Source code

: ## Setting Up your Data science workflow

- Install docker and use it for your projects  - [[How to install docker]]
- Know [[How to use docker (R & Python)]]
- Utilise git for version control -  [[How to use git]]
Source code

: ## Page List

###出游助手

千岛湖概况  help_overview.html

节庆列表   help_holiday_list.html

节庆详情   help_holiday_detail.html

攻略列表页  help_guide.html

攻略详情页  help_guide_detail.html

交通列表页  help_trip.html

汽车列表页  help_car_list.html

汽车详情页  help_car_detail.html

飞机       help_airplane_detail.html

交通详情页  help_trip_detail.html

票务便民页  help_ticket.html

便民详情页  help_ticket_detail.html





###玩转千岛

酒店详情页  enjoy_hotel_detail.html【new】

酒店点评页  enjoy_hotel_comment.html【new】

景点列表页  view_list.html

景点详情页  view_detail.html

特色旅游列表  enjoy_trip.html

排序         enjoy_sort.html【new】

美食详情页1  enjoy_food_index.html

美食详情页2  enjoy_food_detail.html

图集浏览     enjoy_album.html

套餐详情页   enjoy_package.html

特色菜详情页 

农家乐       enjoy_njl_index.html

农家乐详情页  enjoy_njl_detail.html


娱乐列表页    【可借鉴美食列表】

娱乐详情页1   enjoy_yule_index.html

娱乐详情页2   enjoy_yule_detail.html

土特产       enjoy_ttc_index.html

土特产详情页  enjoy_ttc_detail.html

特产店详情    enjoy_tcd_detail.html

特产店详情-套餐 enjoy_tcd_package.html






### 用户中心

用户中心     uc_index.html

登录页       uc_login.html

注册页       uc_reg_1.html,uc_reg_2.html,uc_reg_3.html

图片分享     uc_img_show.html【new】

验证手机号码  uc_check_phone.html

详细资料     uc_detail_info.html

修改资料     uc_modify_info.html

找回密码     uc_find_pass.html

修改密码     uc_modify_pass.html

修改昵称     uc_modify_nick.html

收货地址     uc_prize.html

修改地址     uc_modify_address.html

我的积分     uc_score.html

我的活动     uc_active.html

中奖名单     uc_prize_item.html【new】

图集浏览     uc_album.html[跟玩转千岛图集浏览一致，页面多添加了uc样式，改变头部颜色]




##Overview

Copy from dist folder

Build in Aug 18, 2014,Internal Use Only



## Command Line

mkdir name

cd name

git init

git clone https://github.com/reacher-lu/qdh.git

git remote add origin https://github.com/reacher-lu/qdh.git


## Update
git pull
==================================================
- _Problem requirements_: Produce a word-for-word restatement of all the records.

- _Response to the exercise_:
Source code

: ## Setting Up your Data science workflow

- Install docker and use it for your projects  - [[How to install docker]]
- Know [[How to use docker (R & Python)]]
- Utilise git for version control -  [[How to use git]]
Source code

: ## Page List

###出游助手

千岛湖概况  help_overview.html

节庆列表   help_holiday_list.html

节庆详情   help_holiday_detail.html

攻略列表页  help_guide.html

攻略详情页  help_guide_detail.html

交通列表页  help_trip.html

汽车列表页  help_car_list.html

汽车详情页  help_car_detail.html

飞机       help_airplane_detail.html

交通详情页  help_trip_detail.html

票务便民页  help_ticket.html

便民详情页  help_ticket_detail.html





###玩转千岛

酒店详情页  enjoy_hotel_detail.html【new】

酒店点评页  enjoy_hotel_comment.html【new】

景点列表页  view_list.html

景点详情页  view_detail.html

特色旅游列表  enjoy_trip.html

排序         enjoy_sort.html【new】

美食详情页1  enjoy_food_index.html

美食详情页2  enjoy_food_detail.html

图集浏览     enjoy_album.html

套餐详情页   enjoy_package.html

特色菜详情页 

农家乐       enjoy_njl_index.html

农家乐详情页  enjoy_njl_detail.html


娱乐列表页    【可借鉴美食列表】

娱乐详情页1   enjoy_yule_index.html

娱乐详情页2   enjoy_yule_detail.html

土特产       enjoy_ttc_index.html

土特产详情页  enjoy_ttc_detail.html

特产店详情    enjoy_tcd_detail.html

特产店详情-套餐 enjoy_tcd_package.html






### 用户中心

用户中心     uc_index.html

登录页       uc_login.html

注册页       uc_reg_1.html,uc_reg_2.html,uc_reg_3.html

图片分享     uc_img_show.html【new】

验证手机号码  uc_check_phone.html

详细资料     uc_detail_info.html

修改资料     uc_modify_info.html

找回密码     uc_find_pass.html

修改密码     uc_modify_pass.html

修改昵称     uc_modify_nick.html

收货地址     uc_prize.html

修改地址     uc_modify_address.html

我的积分     uc_score.html

我的活动     uc_active.html

中奖名单     uc_prize_item.html【new】

图集浏览     uc_album.html[跟玩转千岛图集浏览一致，页面多添加了uc样式，改变头部颜色]




##Overview

Copy from dist folder

Build in Aug 18, 2014,Internal Use Only



## Command Line

mkdir name

cd name

git init

git clone https://github.com/reacher-lu/qdh.git

git remote add origin https://github.com/reacher-lu/qdh.git


## Update
git pull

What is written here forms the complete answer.